Buffaloed

Posted: April 12, 2009 in Gaming

The title isn’t referring to me being fooled or swindled or any such thing. The myriad pleasant happenings in my recent history all deserve stories of their own, and I figured on starting somewhere. The game I ran on Friday is as good a place to start as any. With most of the group gone for one reason or another, and me actually having a free night, I chose to shanghai Ben and Casey into a one-shot game of After the Bomb. The premise of the original setting is that designer viruses and genetic engineering got out of control and killed or mutated all human and animal life. In game terms, a player picked an animal and then used a pool of points to buy traits like bipedalism and opposable thumbs in exchange for the animal traits like claws and stronger-than-human-normal musculature and senses.
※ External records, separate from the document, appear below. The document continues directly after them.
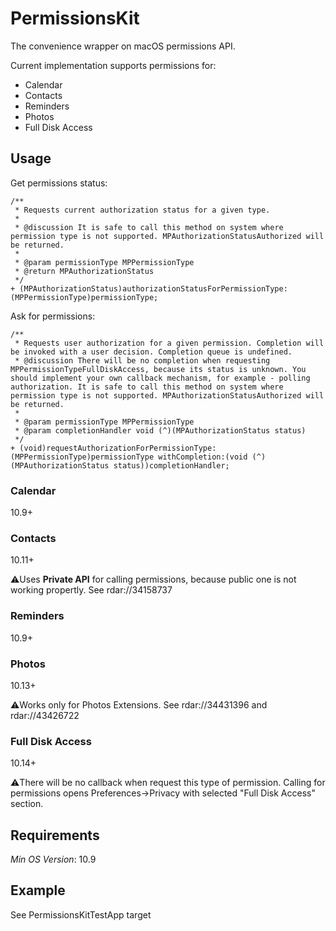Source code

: # PermissionsKit

The convenience wrapper on macOS permissions API. 

Current implementation supports permissions for: 

* Calendar
* Contacts
* Reminders
* Photos
* Full Disk Access

## Usage

Get permissions status:
```objc
/**
 * Requests current authorization status for a given type.
 *
 * @discussion It is safe to call this method on system where permission type is not supported. MPAuthorizationStatusAuthorized will be returned.
 *
 * @param permissionType MPPermissionType
 * @return MPAuthorizationStatus
 */
+ (MPAuthorizationStatus)authorizationStatusForPermissionType:(MPPermissionType)permissionType;
```

Ask for permissions:
```objc
/**
 * Requests user authorization for a given permission. Completion will be invoked with a user decision. Completion queue is undefined.
 * @discussion There will be no completion when requesting MPPermissionTypeFullDiskAccess, because its status is unknown. You should implement your own callback mechanism, for example - polling authorization. It is safe to call this method on system where permission type is not supported. MPAuthorizationStatusAuthorized will be returned.
 *
 * @param permissionType MPPermissionType
 * @param completionHandler void (^)(MPAuthorizationStatus status)
 */
+ (void)requestAuthorizationForPermissionType:(MPPermissionType)permissionType withCompletion:(void (^)(MPAuthorizationStatus status))completionHandler;
```

### Calendar
10.9+

### Contacts
10.11+

:warning:Uses **Private API** for calling permissions, because public one is not working propertly. See rdar://34158737 

### Reminders
10.9+

### Photos
10.13+

:warning:Works only for Photos Extensions. See rdar://34431396 and rdar://43426722

### Full Disk Access
10.14+

:warning:There will be no callback when request this type of permission. Calling for permissions opens Preferences->Privacy with selected "Full Disk Access" section. 

## Requirements

*Min OS Version*: 10.9

## Example 

See PermissionsKitTestApp target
The game has an optional table for the random selection of animals, and it was determined that Ben would play a buffalo and Casey would play a wolf. Generally, the trade of animal features for human ones takes place before the game starts, but I got enamored of my own cleverness again; the players gained consciousness as a needle pulled out of each of them. I figured that playing the origin story of the characters would be fun, so every hour of game-time, I gave them a portion of their points. Ben’s first act upon gaining intelligence and will was to smash open his pen and trample the two scientists administering the drug. He then charged the surgical assistant robot, which tranquilized him. In his charge, he shredded the door to Casey’s cage, and Casey slunk into the then unoccupied pen. I had a lot of fun describing the players’ transformations as they acquired new traits and lost old ones… Ben had started out as an extraordinarily slow moving animal, but his first mutation was a dramatically improved running speed. He spent most of the game charging around on all fours (he didn’t buy even partial bipedalism until near the end of the game) and goring everyone in sight. Casey, on the other hand, slunk around in shadows for the majority of the game. There was a bit of low humor as we approached the use of an elevator to one who had never known what they were until this moment, and another bit as Ben tried to squeeze a full grown buffalo into a standard passenger elevator.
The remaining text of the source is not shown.